Arregimentou para seus quadros uma série de jornalistas ou comentaristas venais, como esse Marco Antonio Villa.

Villa, professor de história aposentado da UFSCar, devia, como todo cientista, coisa que ele não é, fundamentar aquilo que fala com fontes, citações, etc. Mas não o faz.

A morte de Fidel Castro mostrou o quanto esse indivíduo é preconceituoso e o quanto ele é rancoroso e parcial.

Disse ele que o comunismo matou mais gente do que o nazismo. Tentativa de desmoralizar um sistema que promove a justiça social ou tentativa de justificar o nazismo. As duas coisas!

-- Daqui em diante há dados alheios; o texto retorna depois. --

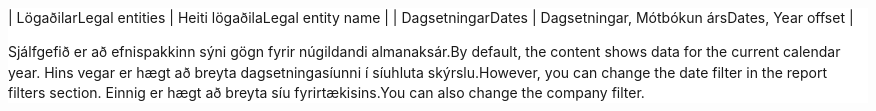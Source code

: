 | <span data-ttu-id="2d62f-198">Lögaðilar</span><span class="sxs-lookup"><span data-stu-id="2d62f-198">Legal entities</span></span>         | <span data-ttu-id="2d62f-199">Heiti lögaðila</span><span class="sxs-lookup"><span data-stu-id="2d62f-199">Legal entity name</span></span>                                     |
| <span data-ttu-id="2d62f-200">Dagsetningar</span><span class="sxs-lookup"><span data-stu-id="2d62f-200">Dates</span></span>                  | <span data-ttu-id="2d62f-201">Dagsetningar, Mótbókun árs</span><span class="sxs-lookup"><span data-stu-id="2d62f-201">Dates, Year offset</span></span>                                    |

<span data-ttu-id="2d62f-202">Sjálfgefið er að efnispakkinn sýni gögn fyrir núgildandi almanaksár.</span><span class="sxs-lookup"><span data-stu-id="2d62f-202">By default, the content shows data for the current calendar year.</span></span> <span data-ttu-id="2d62f-203">Hins vegar er hægt að breyta dagsetningasíunni í síuhluta skýrslu.</span><span class="sxs-lookup"><span data-stu-id="2d62f-203">However, you can change the date filter in the report filters section.</span></span> <span data-ttu-id="2d62f-204">Einnig er hægt að breyta síu fyrirtækisins.</span><span class="sxs-lookup"><span data-stu-id="2d62f-204">You can also change the company filter.</span></span>

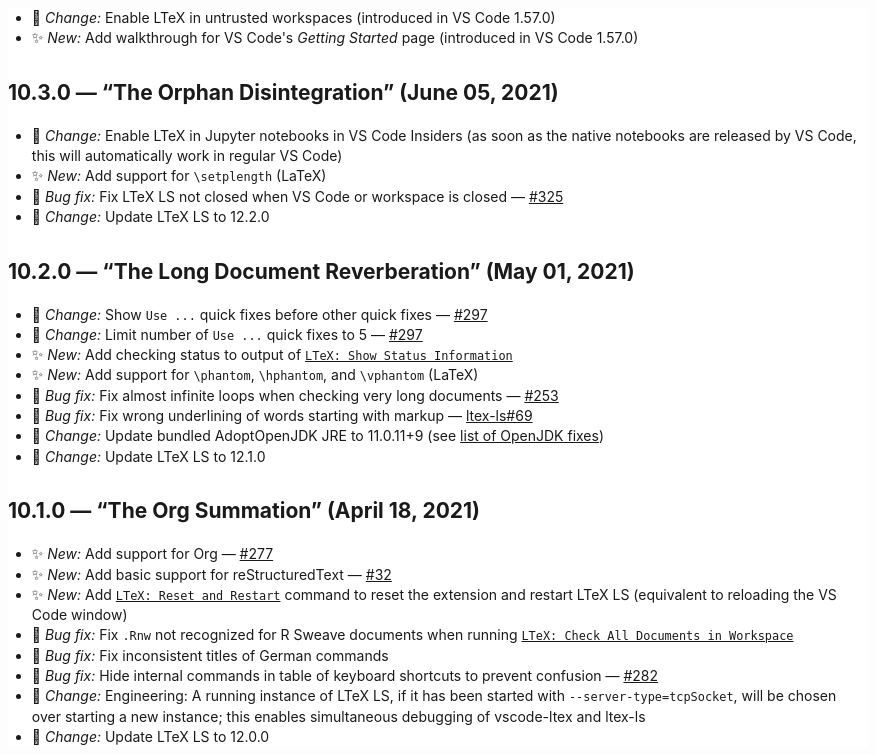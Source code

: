 - &#x1f527; *Change:* Enable LTeX in untrusted workspaces (introduced in VS Code 1.57.0)
- &#x2728; *New:* Add walkthrough for VS Code's *Getting Started* page (introduced in VS Code 1.57.0)

## 10.3.0 &#x2014; &#x201c;The Orphan Disintegration&#x201d; (June 05, 2021)

- &#x1f527; *Change:* Enable LTeX in Jupyter notebooks in VS Code Insiders (as soon as the native notebooks are released by VS Code, this will automatically work in regular VS Code)
- &#x2728; *New:* Add support for `\setplength` (LaTeX)
- &#x1f41b; *Bug fix:* Fix LTeX LS not closed when VS Code or workspace is closed &#x2014; [#325](https://github.com/valentjn/vscode-ltex/issues/325)
- &#x1f527; *Change:* Update LTeX LS to 12.2.0

## 10.2.0 &#x2014; &#x201c;The Long Document Reverberation&#x201d; (May 01, 2021)

- &#x1f527; *Change:* Show `Use ...` quick fixes before other quick fixes &#x2014; [#297](https://github.com/valentjn/vscode-ltex/issues/297)
- &#x1f527; *Change:* Limit number of `Use ...` quick fixes to 5 &#x2014; [#297](https://github.com/valentjn/vscode-ltex/issues/297)
- &#x2728; *New:* Add checking status to output of [`LTeX: Show Status Information`](commands.html#ltex-show-status-information)
- &#x2728; *New:* Add support for `\phantom`, `\hphantom`, and `\vphantom` (LaTeX)
- &#x1f41b; *Bug fix:* Fix almost infinite loops when checking very long documents &#x2014; [#253](https://github.com/valentjn/vscode-ltex/issues/253)
- &#x1f41b; *Bug fix:* Fix wrong underlining of words starting with markup &#x2014; [ltex-ls#69](https://github.com/valentjn/ltex-ls/issues/69)
- &#x1f527; *Change:* Update bundled AdoptOpenJDK JRE to 11.0.11+9 (see [list of OpenJDK fixes](https://bugs.openjdk.java.net/browse/JDK-8264310?jql=project%20%3D%20JDK%20AND%20fixVersion%20%3D%2011.0.11%20ORDER%20BY%20created%20DESC))
- &#x1f527; *Change:* Update LTeX LS to 12.1.0

## 10.1.0 &#x2014; &#x201c;The Org Summation&#x201d; (April 18, 2021)

- &#x2728; *New:* Add support for Org &#x2014; [#277](https://github.com/valentjn/vscode-ltex/issues/277)
- &#x2728; *New:* Add basic support for reStructuredText &#x2014; [#32](https://github.com/valentjn/vscode-ltex/issues/32)
- &#x2728; *New:* Add [`LTeX: Reset and Restart`](commands.html#ltex-reset-and-restart) command to reset the extension and restart LTeX LS (equivalent to reloading the VS Code window)
- &#x1f41b; *Bug fix:* Fix `.Rnw` not recognized for R Sweave documents when running [`LTeX: Check All Documents in Workspace`](commands.html#ltex-check-all-documents-in-workspace)
- &#x1f41b; *Bug fix:* Fix inconsistent titles of German commands
- &#x1f41b; *Bug fix:* Hide internal commands in table of keyboard shortcuts to prevent confusion &#x2014; [#282](https://github.com/valentjn/vscode-ltex/issues/282)
- &#x1f527; *Change:* Engineering: A running instance of LTeX LS, if it has been started with `--server-type=tcpSocket`, will be chosen over starting a new instance; this enables simultaneous debugging of vscode-ltex and ltex-ls
- &#x1f527; *Change:* Update LTeX LS to 12.0.0

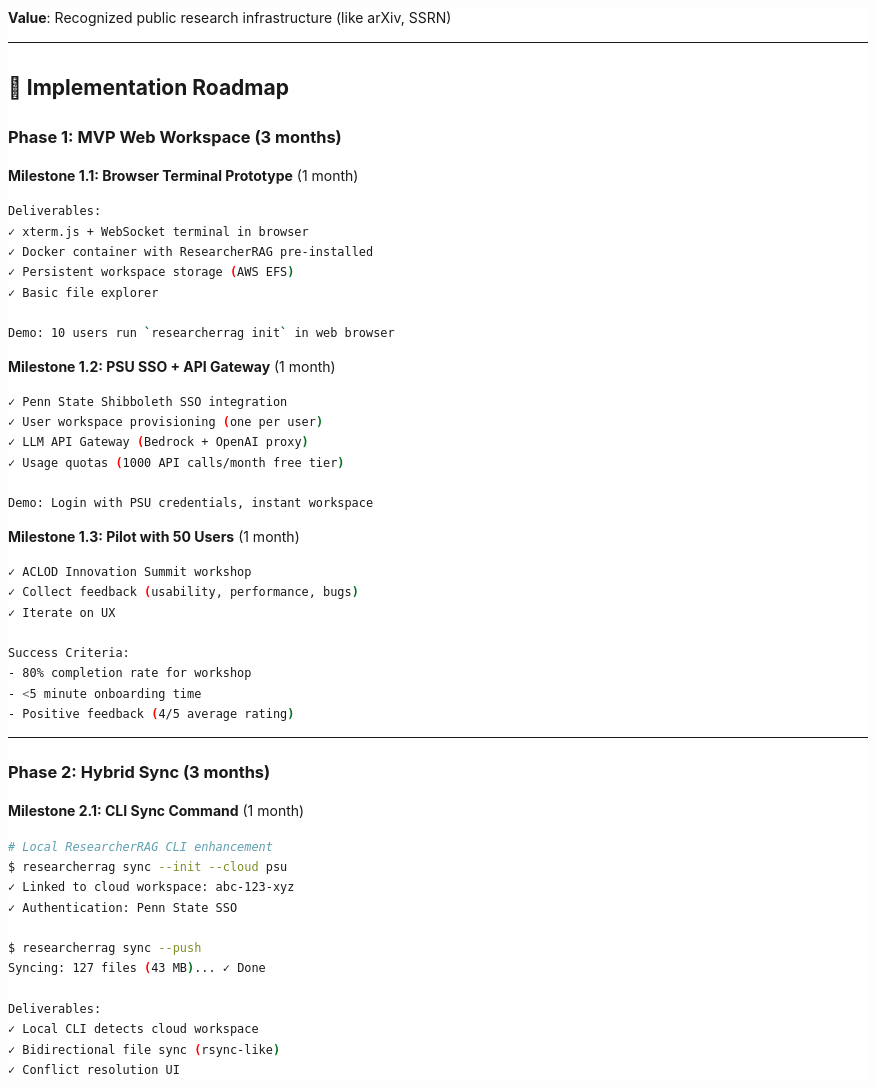 **Value**: Recognized public research infrastructure (like arXiv, SSRN)

---

## 🚀 Implementation Roadmap

### Phase 1: MVP Web Workspace (3 months)

**Milestone 1.1: Browser Terminal Prototype** (1 month)
```bash
Deliverables:
✓ xterm.js + WebSocket terminal in browser
✓ Docker container with ResearcherRAG pre-installed
✓ Persistent workspace storage (AWS EFS)
✓ Basic file explorer

Demo: 10 users run `researcherrag init` in web browser
```

**Milestone 1.2: PSU SSO + API Gateway** (1 month)
```bash
✓ Penn State Shibboleth SSO integration
✓ User workspace provisioning (one per user)
✓ LLM API Gateway (Bedrock + OpenAI proxy)
✓ Usage quotas (1000 API calls/month free tier)

Demo: Login with PSU credentials, instant workspace
```

**Milestone 1.3: Pilot with 50 Users** (1 month)
```bash
✓ ACLOD Innovation Summit workshop
✓ Collect feedback (usability, performance, bugs)
✓ Iterate on UX

Success Criteria:
- 80% completion rate for workshop
- <5 minute onboarding time
- Positive feedback (4/5 average rating)
```

---

### Phase 2: Hybrid Sync (3 months)

**Milestone 2.1: CLI Sync Command** (1 month)
```bash
# Local ResearcherRAG CLI enhancement
$ researcherrag sync --init --cloud psu
✓ Linked to cloud workspace: abc-123-xyz
✓ Authentication: Penn State SSO

$ researcherrag sync --push
Syncing: 127 files (43 MB)... ✓ Done

Deliverables:
✓ Local CLI detects cloud workspace
✓ Bidirectional file sync (rsync-like)
✓ Conflict resolution UI
```
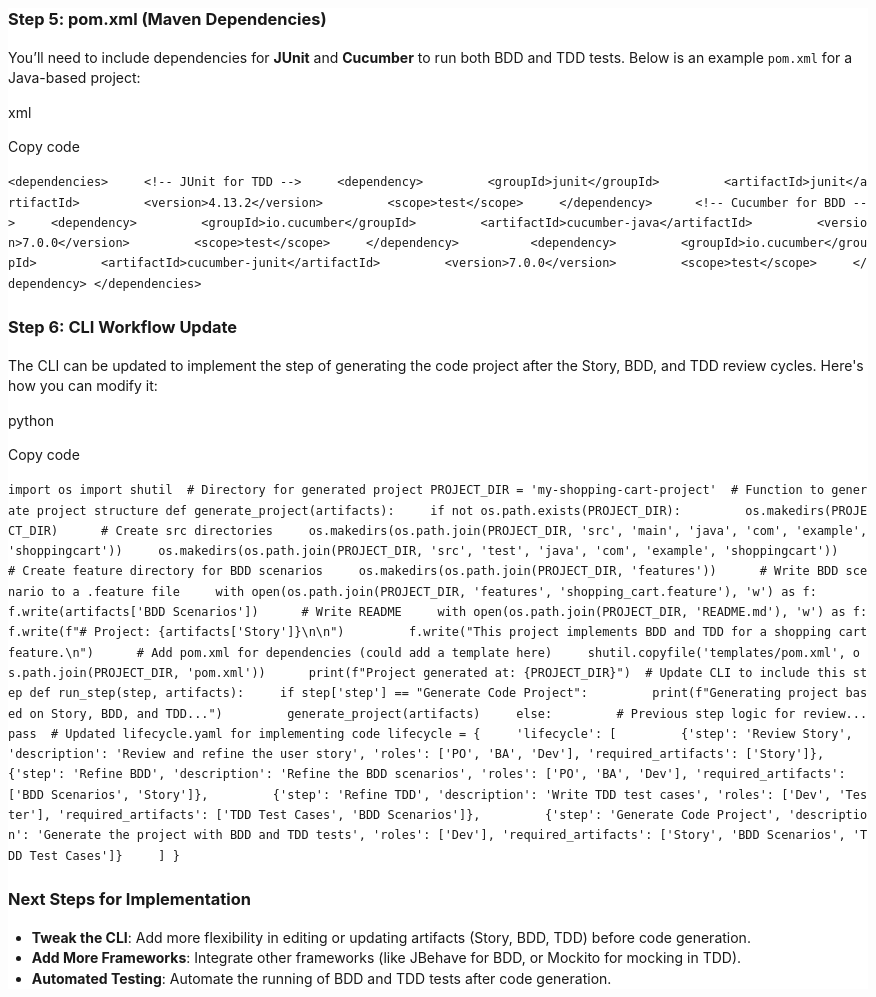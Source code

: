 ### **Step 5: pom.xml (Maven Dependencies)**

You’ll need to include dependencies for **JUnit** and **Cucumber** to run both BDD and TDD tests. Below is an example `pom.xml` for a Java-based project:

xml

Copy code

`<dependencies>     <!-- JUnit for TDD -->     <dependency>         <groupId>junit</groupId>         <artifactId>junit</artifactId>         <version>4.13.2</version>         <scope>test</scope>     </dependency>      <!-- Cucumber for BDD -->     <dependency>         <groupId>io.cucumber</groupId>         <artifactId>cucumber-java</artifactId>         <version>7.0.0</version>         <scope>test</scope>     </dependency>          <dependency>         <groupId>io.cucumber</groupId>         <artifactId>cucumber-junit</artifactId>         <version>7.0.0</version>         <scope>test</scope>     </dependency> </dependencies>`

### **Step 6: CLI Workflow Update**

The CLI can be updated to implement the step of generating the code project after the Story, BDD, and TDD review cycles. Here's how you can modify it:

python

Copy code

`import os import shutil  # Directory for generated project PROJECT_DIR = 'my-shopping-cart-project'  # Function to generate project structure def generate_project(artifacts):     if not os.path.exists(PROJECT_DIR):         os.makedirs(PROJECT_DIR)      # Create src directories     os.makedirs(os.path.join(PROJECT_DIR, 'src', 'main', 'java', 'com', 'example', 'shoppingcart'))     os.makedirs(os.path.join(PROJECT_DIR, 'src', 'test', 'java', 'com', 'example', 'shoppingcart'))      # Create feature directory for BDD scenarios     os.makedirs(os.path.join(PROJECT_DIR, 'features'))      # Write BDD scenario to a .feature file     with open(os.path.join(PROJECT_DIR, 'features', 'shopping_cart.feature'), 'w') as f:         f.write(artifacts['BDD Scenarios'])      # Write README     with open(os.path.join(PROJECT_DIR, 'README.md'), 'w') as f:         f.write(f"# Project: {artifacts['Story']}\n\n")         f.write("This project implements BDD and TDD for a shopping cart feature.\n")      # Add pom.xml for dependencies (could add a template here)     shutil.copyfile('templates/pom.xml', os.path.join(PROJECT_DIR, 'pom.xml'))      print(f"Project generated at: {PROJECT_DIR}")  # Update CLI to include this step def run_step(step, artifacts):     if step['step'] == "Generate Code Project":         print(f"Generating project based on Story, BDD, and TDD...")         generate_project(artifacts)     else:         # Previous step logic for review...         pass  # Updated lifecycle.yaml for implementing code lifecycle = {     'lifecycle': [         {'step': 'Review Story', 'description': 'Review and refine the user story', 'roles': ['PO', 'BA', 'Dev'], 'required_artifacts': ['Story']},         {'step': 'Refine BDD', 'description': 'Refine the BDD scenarios', 'roles': ['PO', 'BA', 'Dev'], 'required_artifacts': ['BDD Scenarios', 'Story']},         {'step': 'Refine TDD', 'description': 'Write TDD test cases', 'roles': ['Dev', 'Tester'], 'required_artifacts': ['TDD Test Cases', 'BDD Scenarios']},         {'step': 'Generate Code Project', 'description': 'Generate the project with BDD and TDD tests', 'roles': ['Dev'], 'required_artifacts': ['Story', 'BDD Scenarios', 'TDD Test Cases']}     ] }`

### **Next Steps for Implementation**

- **Tweak the CLI**: Add more flexibility in editing or updating artifacts (Story, BDD, TDD) before code generation.
- **Add More Frameworks**: Integrate other frameworks (like JBehave for BDD, or Mockito for mocking in TDD).
- **Automated Testing**: Automate the running of BDD and TDD tests after code generation.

Não, senhor coxinha, o comunismo não matou mais do que o nazismo. Em vez de ficar lendo bobagens como O livro negro do comunismo, o senhor devia buscar fontes mais sérias e confiáveis.

Nelas verá que, apesar da repressão que houve no período estalinista, o número de mortos não alcança uma fraçãozinha do que aquele livro espúrio “documenta”.

Para se ter ideia dos absurdos, como comprovar que houve 2 milhões de mortos no Campuchea? Um quarto da população? Você já pensou no custo disso? No custo financeiro de uma operação de repressão como essas? Teria um país miserável como o Campuchea a mesma capacidade de repressão que a Alemanha Nazista, a maior força militar da Europa?
E os 100 mil mortos do regime cubano? Como se comprova isso? Cem mil mortos? Um por cento da população? Cinco execuções diárias? Faça-me o favor.

Diz o Livro negro que o comunismo matou 100 milhões de pessoas. Em 70 anos. Quatro mil pessoas por dia. Não há nem possibilidade nem fundamento uma afirmação como essas.
Só de passagem, a maioria desses “registros” é baseada em estimativas.

A alegação: em um regime fechado não é possível contabilizar a repressão. Vale a pergunta: Então, como contabilizaram? Nem Deus explica.

Mas a venalidade de Marco Antonio Villa é fácil de explicar: mercadoria barata.